Both mutants convert the complex from the DD regime, in which the partners are in fast kinetic fast-exchange with a transient bound form, k_off ≫ k_et, to the slow-exchange regime where k_et ≫ k_off. Despite this qualitative change in kinetic regimes, the affinity constant and the effective k_off determined within a one-site binding model are not greatly changed; rather the mutations appear to have greatly increased the triplet ET rate constant. This analysis is best understood through examination of the BD hit profiles (Fig 3), which reveal that the reaction of Mb(WT) with Fe³⁺b₅ involves numerous, mostly unreactive, bound conformations, and that the mutations preferentially stabilize reactive binding with short heme-heme distances. Representation of the binding BD profiles by a histogram whose independent variables are the binding energy and an ET distance parameter (Fig 9) in fact reveals a coalescence of the binding conformations into two ‘clusters’, one with reactive and relatively stable conformations, one with conformations that are neither. This correlates well with recent proposals that complex formation is a two-step process, proceeding through the formation of a weakly-bound encounter (non-reactive) complex to a well-defined, bound (reactive) complex. It further illustrates how the DD regime constitutes one limit of such processes, and clarifies how progressive strengthening of the protein-protein interactions can smoothly convert a complex from one extreme (DD) to the other (SD).

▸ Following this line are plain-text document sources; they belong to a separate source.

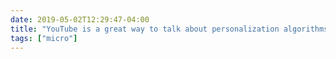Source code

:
 ```yaml
---
date: 2019-05-02T12:29:47-04:00
title: "YouTube is a great way to talk about personalization algorithms. On one hand, it’s quite good at what it does. On the other, that often leads to my watching more YouTube than I meant to, and I resent it for that."
tags: ["micro"]
---
```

In the complexes exhibiting SE, the affinity constants could not be derived from the conventional treatment because the intracomplex triplet-ground absorbance difference was decreased from that for free ZnMb by complex formation. This change was incorporated in a novel procedure for computing binding constants. Most importantly, this decrease implies the presence of intracomplex photo-induced singlet ET reaction occurring across a protein-protein interface. The required rate, ¹k_et ≈ 2 × 10⁸ s⁻¹ is only ~ 10-100-fold less than those for the primary ET reactions that occur within the photosynthetic units of cyanobacteria, algae, and plants.